(Records from a collection)

━━━━━━━━━━━━━━━━━━━━

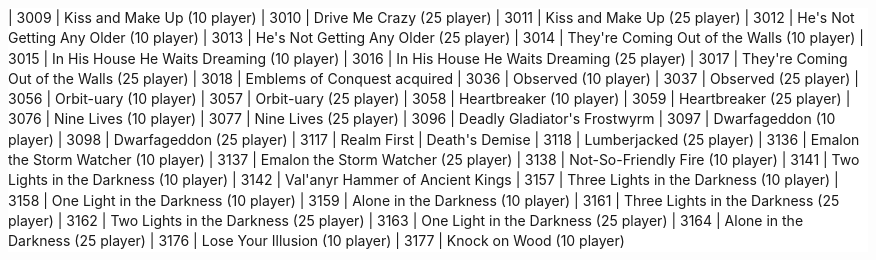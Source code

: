 | 3009 | Kiss and Make Up (10 player) 
| 3010 | Drive Me Crazy (25 player) 
| 3011 | Kiss and Make Up (25 player) 
| 3012 | He's Not Getting Any Older (10 player) 
| 3013 | He's Not Getting Any Older (25 player) 
| 3014 | They're Coming Out of the Walls (10 player) 
| 3015 | In His House He Waits Dreaming (10 player) 
| 3016 | In His House He Waits Dreaming (25 player) 
| 3017 | They're Coming Out of the Walls (25 player) 
| 3018 | Emblems of Conquest acquired 
| 3036 | Observed (10 player) 
| 3037 | Observed (25 player) 
| 3056 | Orbit-uary (10 player) 
| 3057 | Orbit-uary (25 player) 
| 3058 | Heartbreaker (10 player) 
| 3059 | Heartbreaker (25 player) 
| 3076 | Nine Lives (10 player) 
| 3077 | Nine Lives (25 player) 
| 3096 | Deadly Gladiator's Frostwyrm 
| 3097 | Dwarfageddon (10 player) 
| 3098 | Dwarfageddon (25 player) 
| 3117 | Realm First | Death's Demise 
| 3118 | Lumberjacked (25 player) 
| 3136 | Emalon the Storm Watcher (10 player) 
| 3137 | Emalon the Storm Watcher (25 player) 
| 3138 | Not-So-Friendly Fire (10 player) 
| 3141 | Two Lights in the Darkness (10 player) 
| 3142 | Val'anyr Hammer of Ancient Kings 
| 3157 | Three Lights in the Darkness (10 player) 
| 3158 | One Light in the Darkness (10 player) 
| 3159 | Alone in the Darkness (10 player) 
| 3161 | Three Lights in the Darkness (25 player) 
| 3162 | Two Lights in the Darkness (25 player) 
| 3163 | One Light in the Darkness (25 player) 
| 3164 | Alone in the Darkness (25 player) 
| 3176 | Lose Your Illusion (10 player) 
| 3177 | Knock on Wood (10 player) 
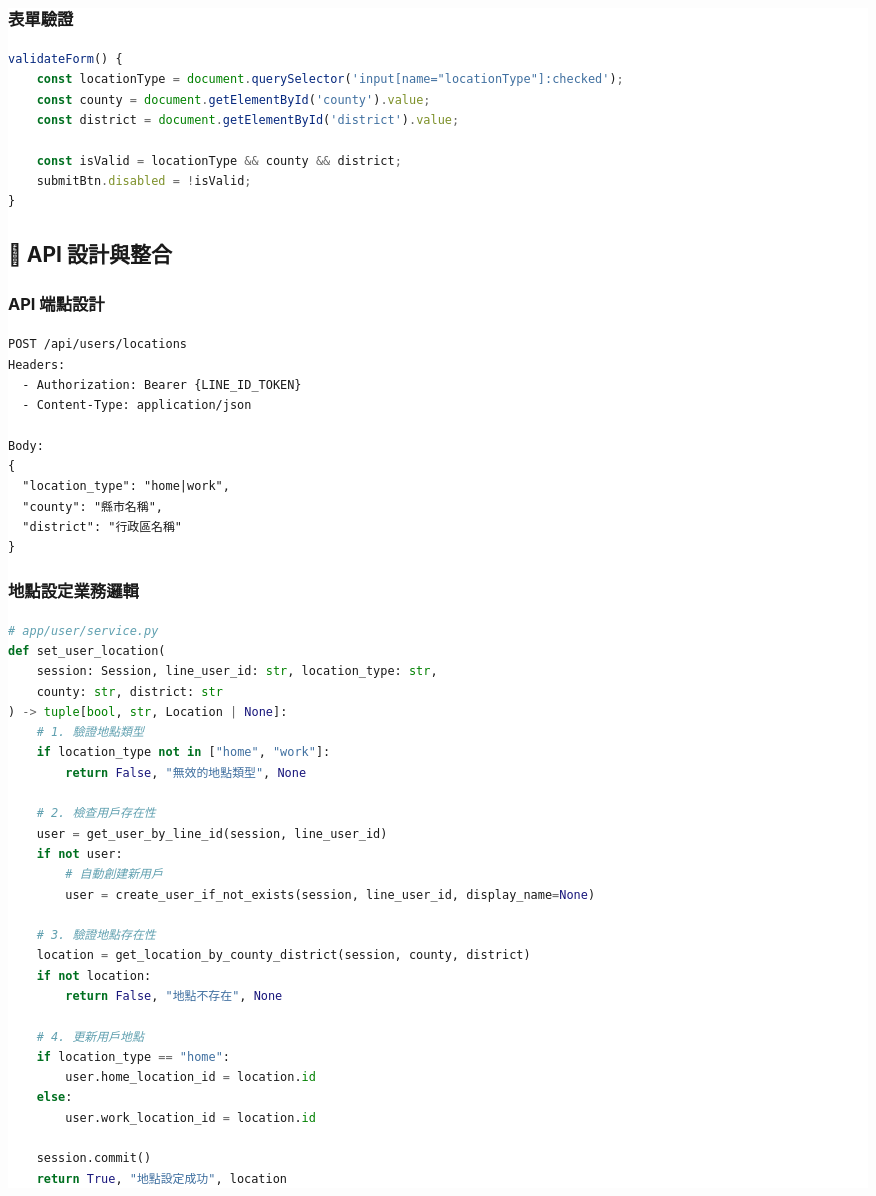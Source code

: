 ### 表單驗證
```javascript
validateForm() {
    const locationType = document.querySelector('input[name="locationType"]:checked');
    const county = document.getElementById('county').value;
    const district = document.getElementById('district').value;

    const isValid = locationType && county && district;
    submitBtn.disabled = !isValid;
}
```

## 🔗 API 設計與整合

### API 端點設計
```
POST /api/users/locations
Headers:
  - Authorization: Bearer {LINE_ID_TOKEN}
  - Content-Type: application/json

Body:
{
  "location_type": "home|work",
  "county": "縣市名稱",
  "district": "行政區名稱"
}
```

### 地點設定業務邏輯
```python
# app/user/service.py
def set_user_location(
    session: Session, line_user_id: str, location_type: str,
    county: str, district: str
) -> tuple[bool, str, Location | None]:
    # 1. 驗證地點類型
    if location_type not in ["home", "work"]:
        return False, "無效的地點類型", None

    # 2. 檢查用戶存在性
    user = get_user_by_line_id(session, line_user_id)
    if not user:
        # 自動創建新用戶
        user = create_user_if_not_exists(session, line_user_id, display_name=None)

    # 3. 驗證地點存在性
    location = get_location_by_county_district(session, county, district)
    if not location:
        return False, "地點不存在", None

    # 4. 更新用戶地點
    if location_type == "home":
        user.home_location_id = location.id
    else:
        user.work_location_id = location.id

    session.commit()
    return True, "地點設定成功", location
```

━━━━━━━━━━━━━━━━━━━━

● **The problem**:
For each line in the entries that holds "Three", return that line.

● **Response box**:
| 3157 | Three Lights in the Darkness (10 player) 
| 3161 | Three Lights in the Darkness (25 player) 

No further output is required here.